Richard Price (American anthropologist)

Richard Price (born November 30, 1941, in New York City) is an American anthropologist and historian, best known for his studies of the Caribbean and his experiments with writing ethnography.

Career

Price grew up in the Riverdale section of the Bronx and attended the Fieldston School. He received both Bachelors and Ph.D. degrees from Harvard University (1963, 1970), having conducted fieldwork in Peru, and then with Sally Price in Martinique, Mexico, Spain, and for two years among the Saamaka Maroons of Suriname. A year studying with Claude Lévi-Strauss in Paris and another in Amsterdam working with Dutch scholars of Maroons preceded his five years of teaching in the Department of Anthropology at Yale University. In 1974, he moved to Johns Hopkins University to found the Department of Anthropology, where he served three terms as chair, before leaving in 1986 for two years of teaching in Paris.

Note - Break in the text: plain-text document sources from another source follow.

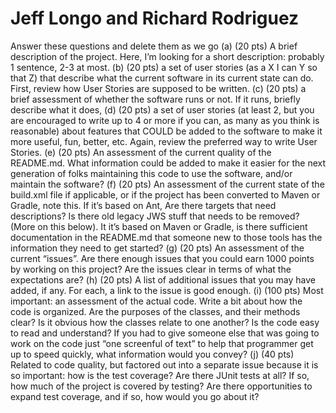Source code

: # Jeff Longo and Richard Rodriguez

Answer these questions and delete them as we go
(a) (20 pts) A brief description of the project. Here, I’m looking for a short description: probably 1 sentence, 2-3 at most.
(b) (20 pts) a set of user stories (as a X I can Y so that Z) that describe what the current software in its current state can do.
First, review how User Stories are supposed to be written.
(c) (20 pts) a brief assessment of whether the software runs or not. If it runs, briefly describe what it does,
(d) (20 pts) a set of user stories (at least 2, but you are encouraged to write up to 4 or more if you can, as many as you think is reasonable) about features that COULD be added to the software to make it more useful, fun, better, etc.
Again, review the preferred way to write User Stories.
(e) (20 pts) An assessment of the current quality of the README.md. What information could be added to make it easier for the next generation of folks maintaining this code to use the software, and/or maintain the software?
(f) (20 pts) An assessment of the current state of the build.xml file if applicable, or if the project has been converted to Maven or Gradle, note this.
If it’s based on Ant, Are there targets that need descriptions? Is there old legacy JWS stuff that needs to be removed? (More on this below).
It it’s based on Maven or Gradle, is there sufficient documentation in the README.md that someone new to those tools has the information they need to get started?
(g) (20 pts) An assessment of the current “issues”. Are there enough issues that you could earn 1000 points by working on this project? Are the issues clear in terms of what the expectations are?
(h) (20 pts) A list of additional issues that you may have added, if any. For each, a link to the issue is good enough.
(i) (100 pts) Most important: an assessment of the actual code. Write a bit about how the code is organized. Are the purposes of the classes, and their methods clear? Is it obvious how the classes relate to one another? Is the code easy to read and understand? If you had to give someone else that was going to work on the code just “one screenful of text” to help that programmer get up to speed quickly, what information would you convey?
(j) (40 pts) Related to code quality, but factored out into a separate issue because it is so important: how is the test coverage? Are there JUnit tests at all? If so, how much of the project is covered by testing? Are there opportunities to expand test coverage, and if so, how would you go about it?
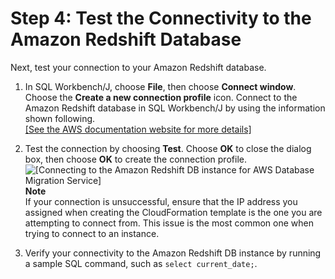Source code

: # Step 4: Test the Connectivity to the Amazon Redshift Database<a name="chap-rdsoracle2redshift.steps.connectredshift"></a>

Next, test your connection to your Amazon Redshift database\.

1. In SQL Workbench/J, choose **File**, then choose **Connect window**\. Choose the **Create a new connection profile** icon\. Connect to the Amazon Redshift database in SQL Workbench/J by using the information shown following\.    
[\[See the AWS documentation website for more details\]](http://docs.aws.amazon.com/dms/latest/sbs/chap-rdsoracle2redshift.steps.connectredshift.html)

1. Test the connection by choosing **Test**\. Choose **OK** to close the dialog box, then choose **OK** to create the connection profile\.  
![\[Connecting to the Amazon Redshift DB instance for AWS Database Migration Service\]](http://docs.aws.amazon.com/dms/latest/sbs/images/sbs-rdsor2redshift10.png)
**Note**  
If your connection is unsuccessful, ensure that the IP address you assigned when creating the CloudFormation template is the one you are attempting to connect from\. This issue is the most common one when trying to connect to an instance\.

1. Verify your connectivity to the Amazon Redshift DB instance by running a sample SQL command, such as `select current_date;`\.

A decade of freelance teaching (University of Minnesota, Stanford University, Princeton University, University of Florida, Universidade Federal da Bahia), while based in Martinique, ended with an appointment as Duane A. and Virginia S. Dittman Professor of American Studies, Anthropology, and History at the College of William and Mary. He has continued fieldwork with Maroons, notably in French Guiana and Suriname, as well as with his Martiniquan neighbors, into the present. Since the 1990s, he has worked with Saramaka Maroons in defense of their human rights, twice testifying as expert witness on behalf of the Saamakas in cases that they eventually won before the Inter-American Court for Human Rights in Costa Rica.[1]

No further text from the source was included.